A medição dos ventos geralmente é feita pela empresa responsável pelos equipamentos dos esportes radicais em Boituva, de acordo com o coordenador da Defesa Civil do município, Ivanilson Ferreira Barbosa. Segundo ele, o órgão municipal não dispõe de equipamentos para essa finalidade. A medição e aviso de risco meteorológico ficam, então, a cargo da Defesa Civil estadual.

Particularmente no caso desse acidente de balão de 17 de maio de 2022, foi emitido, no dia anterior, um aviso de frio e vento para as regiões de Sorocaba e Campinas, que inclui Boituva. Entre os dias 17 e 20, uma intensa massa de ar polar deve avançou sobre São Paulo, associada a um ciclone de grande intensidade no litoral sul do Brasil.

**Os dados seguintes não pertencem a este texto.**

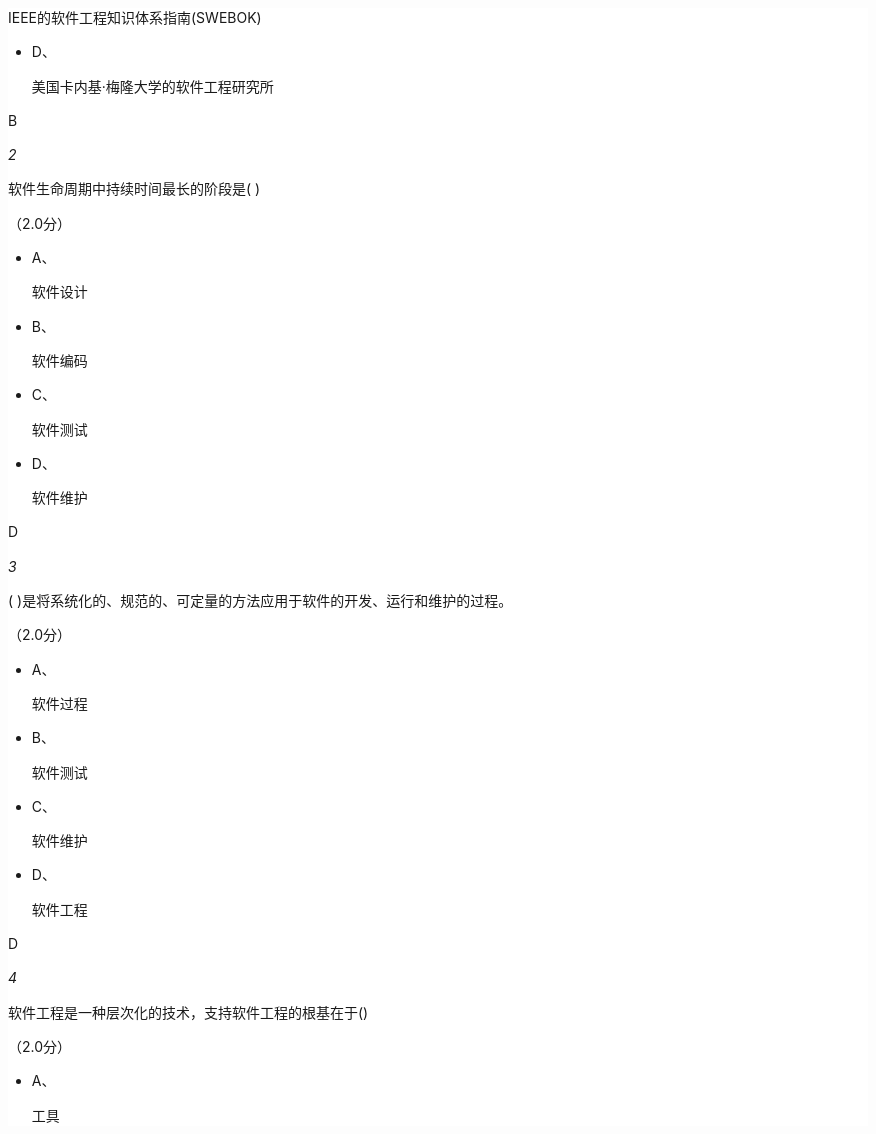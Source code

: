   IEEE的软件工程知识体系指南(SWEBOK)

- D、

  美国卡内基·梅隆大学的软件工程研究所

B

*2*

软件生命周期中持续时间最长的阶段是( )

（2.0分）

- A、

  软件设计

- B、

  软件编码

- C、

  软件测试

- D、

  软件维护

D

*3*

( )是将系统化的、规范的、可定量的方法应用于软件的开发、运行和维护的过程。

（2.0分）

- A、

  软件过程

- B、

  软件测试

- C、

  软件维护

- D、

  软件工程

D

*4*


软件工程是一种层次化的技术，支持软件工程的根基在于()

（2.0分）

- A、

  工具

Esse ciclone, que se enquadrou na categoria de tempestade subtropical, foi batizado de Yakecan (“o som do céu” em tupi-guarani). Ele causou ventos de mais de 100 km/h no Sul do país e levou neve para o estado de Santa Catarina no mês de maio pela primeira vez em 15 anos. As serras gaúcha e catarinense registraram temperaturas abaixo de zero. Com forte penetração continental, o Distrito Federal registrou 1,4°C – a menor temperatura de toda sua série histórica.